- **Aim of the task**
Go through the entries below and print, exactly, the lines starting at the one with "TITLE: Configuring Server-Side" and ending at the one with "TITLE: Configuring Root", keeping both ends and no others.

START Given records

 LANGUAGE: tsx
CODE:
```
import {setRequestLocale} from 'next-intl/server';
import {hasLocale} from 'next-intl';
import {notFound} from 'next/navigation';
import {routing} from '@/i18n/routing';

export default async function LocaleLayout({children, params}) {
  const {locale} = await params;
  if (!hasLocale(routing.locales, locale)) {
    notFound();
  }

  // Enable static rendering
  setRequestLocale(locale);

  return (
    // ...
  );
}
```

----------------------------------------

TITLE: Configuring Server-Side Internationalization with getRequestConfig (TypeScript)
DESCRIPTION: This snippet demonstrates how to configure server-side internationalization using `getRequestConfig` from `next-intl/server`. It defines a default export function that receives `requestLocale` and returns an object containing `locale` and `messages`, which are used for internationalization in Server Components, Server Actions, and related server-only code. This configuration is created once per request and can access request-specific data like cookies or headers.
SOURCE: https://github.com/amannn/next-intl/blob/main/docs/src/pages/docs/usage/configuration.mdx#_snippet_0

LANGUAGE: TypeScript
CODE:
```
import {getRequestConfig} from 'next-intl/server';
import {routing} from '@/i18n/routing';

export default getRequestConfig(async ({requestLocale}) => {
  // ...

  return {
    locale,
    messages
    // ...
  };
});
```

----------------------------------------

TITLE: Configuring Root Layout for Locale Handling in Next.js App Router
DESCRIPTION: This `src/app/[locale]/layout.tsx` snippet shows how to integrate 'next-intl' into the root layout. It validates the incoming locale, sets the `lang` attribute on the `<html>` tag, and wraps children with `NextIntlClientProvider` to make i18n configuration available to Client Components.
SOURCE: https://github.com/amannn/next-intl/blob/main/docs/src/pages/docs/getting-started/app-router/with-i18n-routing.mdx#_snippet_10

END Given records
START Given records

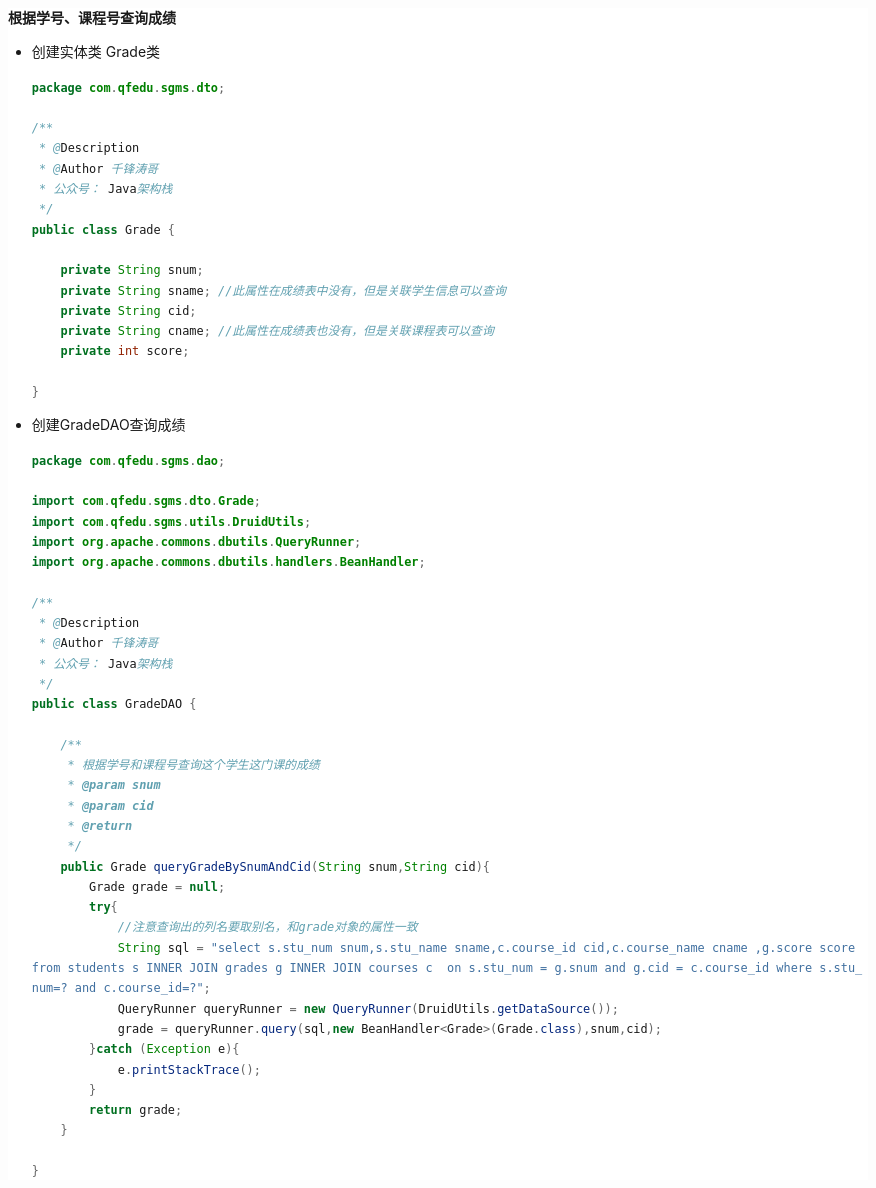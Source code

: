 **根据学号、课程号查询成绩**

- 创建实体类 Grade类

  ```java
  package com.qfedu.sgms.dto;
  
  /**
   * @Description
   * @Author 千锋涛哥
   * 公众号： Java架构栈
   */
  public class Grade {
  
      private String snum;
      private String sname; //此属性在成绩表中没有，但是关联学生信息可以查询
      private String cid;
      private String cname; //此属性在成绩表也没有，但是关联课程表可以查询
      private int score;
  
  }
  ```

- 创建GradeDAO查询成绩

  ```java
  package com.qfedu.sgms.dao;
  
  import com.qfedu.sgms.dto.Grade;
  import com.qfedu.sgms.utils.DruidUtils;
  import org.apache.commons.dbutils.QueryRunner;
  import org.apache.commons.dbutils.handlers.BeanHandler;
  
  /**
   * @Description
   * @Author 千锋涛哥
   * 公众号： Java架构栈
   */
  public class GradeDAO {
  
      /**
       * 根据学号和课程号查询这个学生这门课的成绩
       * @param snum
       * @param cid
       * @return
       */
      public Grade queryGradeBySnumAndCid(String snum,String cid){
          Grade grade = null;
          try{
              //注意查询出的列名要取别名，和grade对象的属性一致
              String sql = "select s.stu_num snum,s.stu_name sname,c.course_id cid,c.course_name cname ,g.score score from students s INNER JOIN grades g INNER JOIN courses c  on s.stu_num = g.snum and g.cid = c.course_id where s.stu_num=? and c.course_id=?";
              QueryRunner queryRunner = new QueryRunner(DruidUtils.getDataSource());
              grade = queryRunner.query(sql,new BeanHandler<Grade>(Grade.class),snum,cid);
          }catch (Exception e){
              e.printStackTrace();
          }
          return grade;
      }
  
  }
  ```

END Given records

- **Result of the exercise**
TITLE: Configuring Server-Side Internationalization with getRequestConfig (TypeScript)
DESCRIPTION: This snippet demonstrates how to configure server-side internationalization using `getRequestConfig` from `next-intl/server`. It defines a default export function that receives `requestLocale` and returns an object containing `locale` and `messages`, which are used for internationalization in Server Components, Server Actions, and related server-only code. This configuration is created once per request and can access request-specific data like cookies or headers.
SOURCE: https://github.com/amannn/next-intl/blob/main/docs/src/pages/docs/usage/configuration.mdx#_snippet_0

LANGUAGE: TypeScript
CODE:
```
import {getRequestConfig} from 'next-intl/server';
import {routing} from '@/i18n/routing';

export default getRequestConfig(async ({requestLocale}) => {
  // ...

  return {
    locale,
    messages
    // ...
  };
});
```

----------------------------------------

TITLE: Configuring Root Layout for Locale Handling in Next.js App Router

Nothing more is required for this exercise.